BEGIN Exercise input
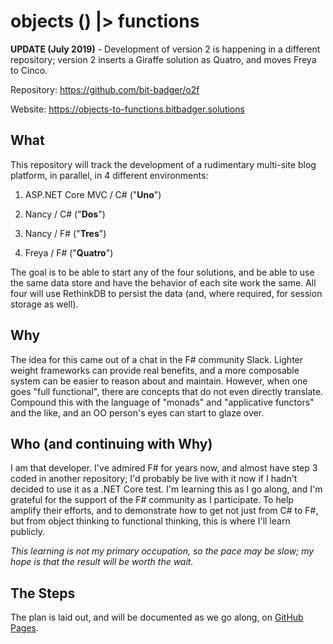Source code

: # objects () |> functions

**UPDATE (July 2019)** - Development of version 2 is happening in a different repository; version 2 inserts a Giraffe solution as Quatro, and moves Freya to Cinco.

Repository: https://github.com/bit-badger/o2f

Website: https://objects-to-functions.bitbadger.solutions

## What

This repository will track the development of a rudimentary multi-site blog platform, in parallel, in 4 different
environments:

1. ASP.NET Core MVC / C# ("**Uno**")

2. Nancy / C# ("**Dos**")

3. Nancy / F# ("**Tres**")

4. Freya / F# ("**Quatro**")

The goal is to be able to start any of the four solutions, and be able to use the same data store and have the behavior
of each site work the same.  All four will use RethinkDB to persist the data (and, where required, for session storage
as well).

## Why

The idea for this came out of a chat in the F# community Slack.  Lighter weight frameworks can provide real benefits,
and a more composable system can be easier to reason about and maintain.  However, when one goes "full functional",
there are concepts that do not even directly translate.  Compound this with the language of "monads" and "applicative
functors" and the like, and an OO person's eyes can start to glaze over.

## Who (and continuing with Why)

I am that developer.  I've admired F# for years now, and almost have step 3 coded in another repository; I'd probably
be live with it now if I hadn't decided to use it as a .NET Core test.  I'm learning this as I go along, and I'm
grateful for the support of the F# community as I participate.  To help amplify their efforts, and to demonstrate how
to get not just from C# to F#, but from object thinking to functional thinking, this is where I'll learn publicly.

_This learning is not my primary occupation, so the pace may be slow; my hope is that the result will be worth the wait._

## The Steps

The plan is laid out, and will be documented as we go along, on
[GitHub Pages](https://danieljsummers.github.io/FromObjectsToFunctions/).
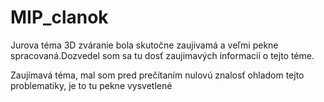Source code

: # MIP_clanok
Jurova téma 3D zváranie bola skutočne zaujivamá a veľmi pekne spracovaná.Dozvedel som sa tu dosť zaujimavých informacií o tejto téme.

Zaujímavá téma, mal som pred prečítaním nulovú znalosť ohladom tejto problematiky, je to tu pekne vysvetlené
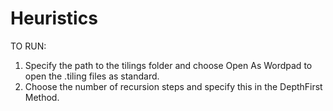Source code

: # Heuristics

TO RUN:

1) Specify the path to the tilings folder and choose Open As Wordpad to open the .tiling files as standard.
2) Choose the number of recursion steps and specify this in the DepthFirst Method.

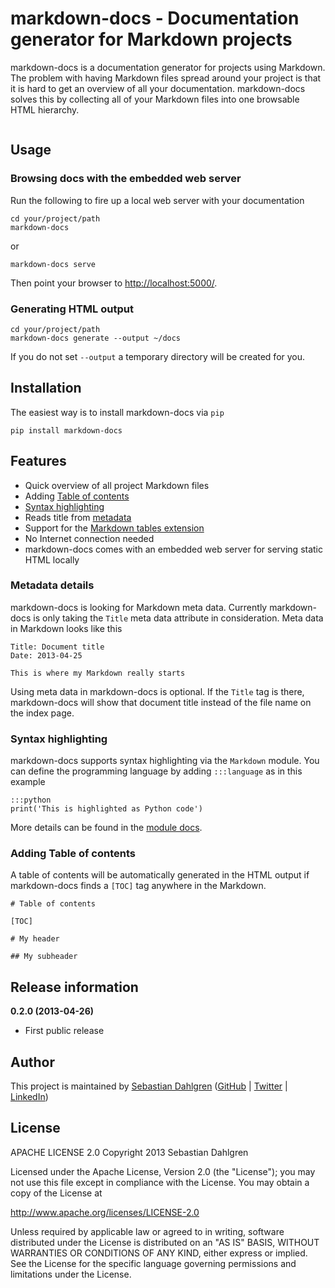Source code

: # markdown-docs - Documentation generator for Markdown projects

markdown-docs is a documentation generator for projects using Markdown. The problem with having Markdown files spread around your project is that it is hard to get an overview of all your documentation. markdown-docs solves this by collecting all of your Markdown files into one browsable HTML hierarchy.

<img scr='http://sebbdah.github.io/markdown-docs/img/screenshot.png'>

## Usage

### Browsing docs with the embedded web server

Run the following to fire up a local web server with your documentation

    cd your/project/path
    markdown-docs

or

    markdown-docs serve

Then point your browser to [http://localhost:5000/](http://localhost:5000/).

### Generating HTML output

    cd your/project/path
    markdown-docs generate --output ~/docs

If you do not set `--output` a temporary directory will be created for you.


## Installation

The easiest way is to install markdown-docs via `pip`

    pip install markdown-docs

## Features

- Quick overview of all project Markdown files
- Adding [Table of contents](http://pythonhosted.org/Markdown/extensions/toc.html)
- [Syntax highlighting](http://pythonhosted.org/Markdown/extensions/code_hilite.html)
- Reads title from [metadata](http://pythonhosted.org/Markdown/extensions/meta_data.html)
- Support for the [Markdown tables extension](http://pythonhosted.org/Markdown/extensions/tables.html)
- No Internet connection needed
- markdown-docs comes with an embedded web server for serving static HTML locally

### Metadata details

markdown-docs is looking for Markdown meta data. Currently markdown-docs is only taking the `Title` meta data attribute in consideration. Meta data in Markdown looks like this

    Title: Document title
    Date: 2013-04-25

    This is where my Markdown really starts

Using meta data in markdown-docs is optional. If the `Title` tag is there, markdown-docs will show that document title instead of the file name on the index page.

### Syntax highlighting

markdown-docs supports syntax highlighting via the `Markdown` module. You can define the programming language by adding `:::language` as in this example

    :::python
    print('This is highlighted as Python code')

More details can be found in the [module docs](http://pythonhosted.org/Markdown/extensions/code_hilite.html).

### Adding Table of contents

A table of contents will be automatically generated in the HTML output if markdown-docs finds a `[TOC]` tag anywhere in the Markdown.

    # Table of contents

    [TOC]

    # My header

    ## My subheader

Release information
-------------------

**0.2.0 (2013-04-26)**

- First public release

Author
------

This project is maintained by [Sebastian Dahlgren](http://www.sebastiandahlgren.se) ([GitHub](https://github.com/sebdah) | [Twitter](https://twitter.com/sebdah) | [LinkedIn](http://www.linkedin.com/in/sebastiandahlgren))

License
-------

APACHE LICENSE 2.0
Copyright 2013 Sebastian Dahlgren

Licensed under the Apache License, Version 2.0 (the "License");
you may not use this file except in compliance with the License.
You may obtain a copy of the License at

   http://www.apache.org/licenses/LICENSE-2.0

Unless required by applicable law or agreed to in writing, software
distributed under the License is distributed on an "AS IS" BASIS,
WITHOUT WARRANTIES OR CONDITIONS OF ANY KIND, either express or implied.
See the License for the specific language governing permissions and
limitations under the License.
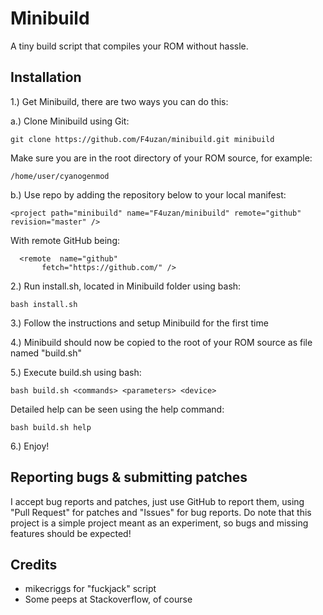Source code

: # Minibuild

A tiny build script that compiles your ROM without hassle.

## Installation

1.) Get Minibuild, there are two ways you can do this:

a.) Clone Minibuild using Git:

	git clone https://github.com/F4uzan/minibuild.git minibuild

Make sure you are in the root directory of your ROM source, for example:

	/home/user/cyanogenmod

b.) Use repo by adding the repository below to your local manifest:

	<project path="minibuild" name="F4uzan/minibuild" remote="github" revision="master" />

With remote GitHub being:

	  <remote  name="github"
           fetch="https://github.com/" />

2.) Run install.sh, located in Minibuild folder using bash:

	bash install.sh

3.) Follow the instructions and setup Minibuild for the first time

4.) Minibuild should now be copied to the root of your ROM source as file named "build.sh"

5.) Execute build.sh using bash:

	bash build.sh <commands> <parameters> <device>

Detailed help can be seen using the help command:

	bash build.sh help

6.) Enjoy!

## Reporting bugs & submitting patches

I accept bug reports and patches, just use GitHub to report them, using "Pull Request" for patches and "Issues" for bug reports. Do note that this project is a simple project meant as an experiment, so bugs and missing features should be expected!

## Credits

- mikecriggs for "fuckjack" script
- Some peeps at Stackoverflow, of course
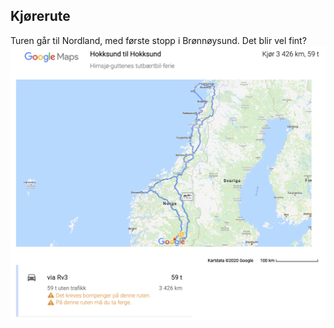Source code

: ## Kjørerute
Turen går til Nordland, med første stopp i Brønnøysund. Det blir vel fint?
![route](../../route.png)
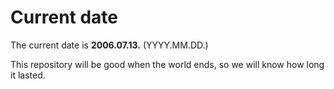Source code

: # Current date

The current date is **2006.07.13.** (YYYY.MM.DD.)

This repository will be good when the world ends, so we will know how long it lasted.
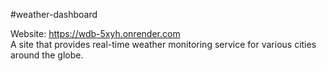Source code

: #weather-dashboard

Website: https://wdb-5xyh.onrender.com \
A site that provides real-time weather monitoring service for various cities around the globe.
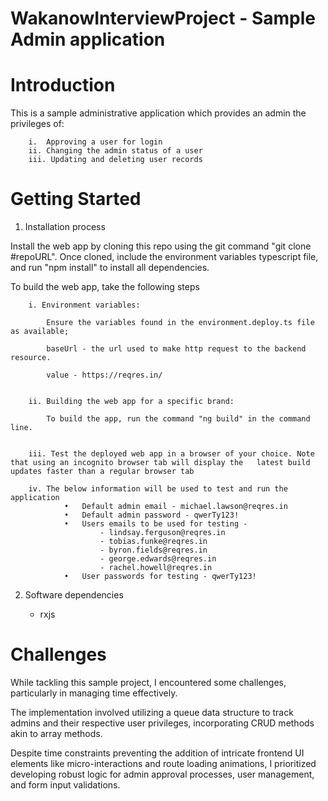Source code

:# WakanowInterviewProject - Sample Admin application

# Introduction

This is a sample administrative application which provides an admin the privileges of:

        i.  Approving a user for login
        ii. Changing the admin status of a user
        iii. Updating and deleting user records

# Getting Started

1. Installation process

Install the web app by cloning this repo using the git command "git clone #repoURL". Once cloned, include the environment variables typescript file, and run "npm install" to install all dependencies.

To build the web app, take the following steps

        i. Environment variables:

            Ensure the variables found in the environment.deploy.ts file as available;

            baseUrl - the url used to make http request to the backend resource.

            value - https://reqres.in/


        ii. Building the web app for a specific brand:

            To build the app, run the command "ng build" in the command line.


        iii. Test the deployed web app in a browser of your choice. Note that using an incognito browser tab will display the   latest build updates faster than a regular browser tab

        iv. The below information will be used to test and run the application
                •	Default admin email - michael.lawson@reqres.in
                •	Default admin password - qwerTy123!
                •	Users emails to be used for testing -
                        - lindsay.ferguson@reqres.in
                        - tobias.funke@reqres.in
                        - byron.fields@reqres.in
                        - george.edwards@reqres.in
                        - rachel.howell@reqres.in
                •	User passwords for testing - qwerTy123!

2. Software dependencies

   - rxjs

# Challenges

While tackling this sample project, I encountered some challenges, particularly in managing time effectively.

The implementation involved utilizing a queue data structure to track admins and their respective user privileges, incorporating CRUD methods akin to array methods.

Despite time constraints preventing the addition of intricate frontend UI elements like micro-interactions and route loading animations, I prioritized developing robust logic for admin approval processes, user management, and form input validations.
END Exercise input
• Work instruction: Retype word for word everything in the listing above from the line that holds "3.) Follow the" down to the line that holds "## Reporting bugs & submitting patches". Keep both end lines and leave out the rest.

• Response to the task:
3.) Follow the instructions and setup Minibuild for the first time

4.) Minibuild should now be copied to the root of your ROM source as file named "build.sh"

5.) Execute build.sh using bash:

	bash build.sh <commands> <parameters> <device>

Detailed help can be seen using the help command:

	bash build.sh help

6.) Enjoy!

## Reporting bugs & submitting patches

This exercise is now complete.